Rendered images with source text
┌──
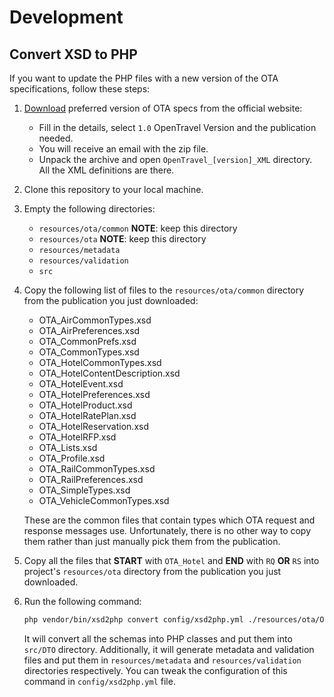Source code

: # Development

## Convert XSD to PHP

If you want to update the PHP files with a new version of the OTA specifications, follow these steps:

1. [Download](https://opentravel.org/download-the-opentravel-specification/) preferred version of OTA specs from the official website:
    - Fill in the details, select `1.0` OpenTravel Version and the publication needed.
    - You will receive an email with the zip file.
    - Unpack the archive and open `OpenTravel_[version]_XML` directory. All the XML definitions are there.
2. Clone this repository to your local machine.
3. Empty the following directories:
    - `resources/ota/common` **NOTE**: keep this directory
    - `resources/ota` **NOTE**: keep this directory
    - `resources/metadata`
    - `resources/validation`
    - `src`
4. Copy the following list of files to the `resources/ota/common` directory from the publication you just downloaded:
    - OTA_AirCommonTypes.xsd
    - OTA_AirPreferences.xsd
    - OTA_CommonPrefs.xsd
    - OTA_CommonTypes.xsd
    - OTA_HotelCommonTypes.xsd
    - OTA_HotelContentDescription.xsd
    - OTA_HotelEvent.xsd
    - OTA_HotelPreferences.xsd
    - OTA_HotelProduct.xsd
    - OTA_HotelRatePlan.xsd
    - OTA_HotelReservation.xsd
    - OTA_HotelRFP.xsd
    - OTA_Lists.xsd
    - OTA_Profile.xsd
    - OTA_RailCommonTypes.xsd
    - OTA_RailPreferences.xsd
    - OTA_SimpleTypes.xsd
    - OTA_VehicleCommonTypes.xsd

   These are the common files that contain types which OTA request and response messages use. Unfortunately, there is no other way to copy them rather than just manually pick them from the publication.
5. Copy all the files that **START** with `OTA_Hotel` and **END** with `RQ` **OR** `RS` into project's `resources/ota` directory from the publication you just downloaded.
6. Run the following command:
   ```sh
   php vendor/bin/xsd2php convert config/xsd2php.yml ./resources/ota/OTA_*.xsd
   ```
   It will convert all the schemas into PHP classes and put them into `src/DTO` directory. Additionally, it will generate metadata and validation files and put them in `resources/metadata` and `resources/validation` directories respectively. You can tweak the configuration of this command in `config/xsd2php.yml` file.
└──
- TASK TO COMPLETE: Print again the lines of the entries above that fall between the line holding "2. Clone this" and the line holding "4. Copy the", inclusive, exactly as they stand.

- EXERCISE RESPONSE:
2. Clone this repository to your local machine.
3. Empty the following directories:
    - `resources/ota/common` **NOTE**: keep this directory
    - `resources/ota` **NOTE**: keep this directory
    - `resources/metadata`
    - `resources/validation`
    - `src`
4. Copy the following list of files to the `resources/ota/common` directory from the publication you just downloaded:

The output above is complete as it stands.